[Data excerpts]
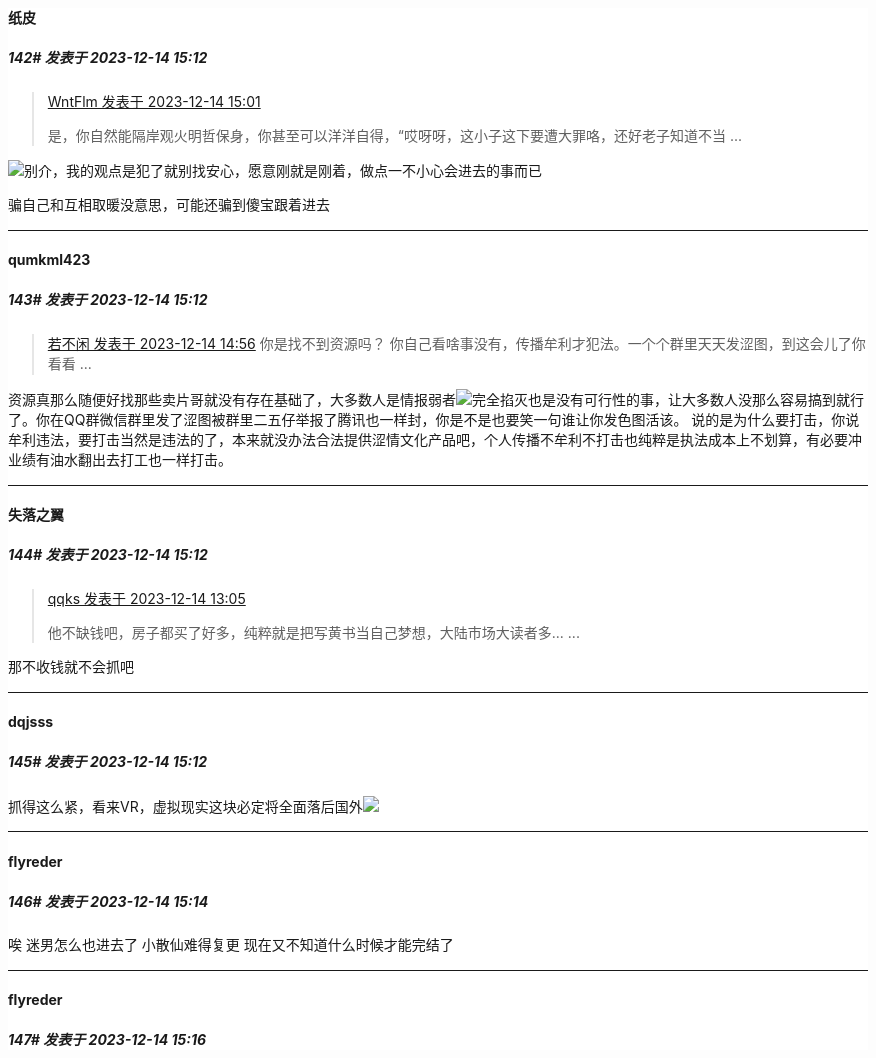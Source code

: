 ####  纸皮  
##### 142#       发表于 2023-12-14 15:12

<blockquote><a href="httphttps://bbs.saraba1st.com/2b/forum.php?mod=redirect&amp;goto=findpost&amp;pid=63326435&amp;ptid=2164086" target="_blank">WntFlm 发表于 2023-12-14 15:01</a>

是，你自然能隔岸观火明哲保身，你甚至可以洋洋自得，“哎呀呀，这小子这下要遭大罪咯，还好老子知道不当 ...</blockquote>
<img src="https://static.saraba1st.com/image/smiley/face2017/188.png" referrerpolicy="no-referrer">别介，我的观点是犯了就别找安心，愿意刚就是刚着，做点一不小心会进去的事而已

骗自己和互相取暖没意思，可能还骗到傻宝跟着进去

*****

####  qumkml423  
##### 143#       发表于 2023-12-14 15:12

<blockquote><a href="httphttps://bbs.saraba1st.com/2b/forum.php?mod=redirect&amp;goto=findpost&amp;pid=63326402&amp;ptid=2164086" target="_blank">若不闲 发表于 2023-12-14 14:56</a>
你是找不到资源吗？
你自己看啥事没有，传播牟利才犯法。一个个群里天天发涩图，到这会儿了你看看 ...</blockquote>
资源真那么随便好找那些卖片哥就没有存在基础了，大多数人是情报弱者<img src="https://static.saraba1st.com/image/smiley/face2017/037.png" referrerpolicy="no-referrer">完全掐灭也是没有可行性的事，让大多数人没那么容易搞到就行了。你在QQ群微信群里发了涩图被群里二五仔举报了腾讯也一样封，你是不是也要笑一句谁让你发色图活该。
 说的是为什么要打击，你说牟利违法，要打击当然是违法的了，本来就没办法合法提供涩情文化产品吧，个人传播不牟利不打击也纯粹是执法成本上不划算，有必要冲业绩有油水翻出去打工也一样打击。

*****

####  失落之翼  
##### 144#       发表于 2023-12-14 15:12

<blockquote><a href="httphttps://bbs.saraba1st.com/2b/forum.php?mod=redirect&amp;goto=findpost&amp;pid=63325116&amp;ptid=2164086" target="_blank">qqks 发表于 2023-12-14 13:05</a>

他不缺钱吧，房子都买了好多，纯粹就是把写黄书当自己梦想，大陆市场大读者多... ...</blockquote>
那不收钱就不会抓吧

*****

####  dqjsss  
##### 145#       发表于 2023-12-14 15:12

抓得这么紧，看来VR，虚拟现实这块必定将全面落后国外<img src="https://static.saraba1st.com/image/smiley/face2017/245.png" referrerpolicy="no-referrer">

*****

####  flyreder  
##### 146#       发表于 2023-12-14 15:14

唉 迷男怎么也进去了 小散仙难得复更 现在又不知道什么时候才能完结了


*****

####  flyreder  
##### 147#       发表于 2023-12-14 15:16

Action item →
What is needed is a copy of every line above in which "ptid" appears.

Response box →
<blockquote><a href="httphttps://bbs.saraba1st.com/2b/forum.php?mod=redirect&amp;goto=findpost&amp;pid=63326435&amp;ptid=2164086" target="_blank">WntFlm 发表于 2023-12-14 15:01</a>
<blockquote><a href="httphttps://bbs.saraba1st.com/2b/forum.php?mod=redirect&amp;goto=findpost&amp;pid=63326402&amp;ptid=2164086" target="_blank">若不闲 发表于 2023-12-14 14:56</a>
<blockquote><a href="httphttps://bbs.saraba1st.com/2b/forum.php?mod=redirect&amp;goto=findpost&amp;pid=63325116&amp;ptid=2164086" target="_blank">qqks 发表于 2023-12-14 13:05</a>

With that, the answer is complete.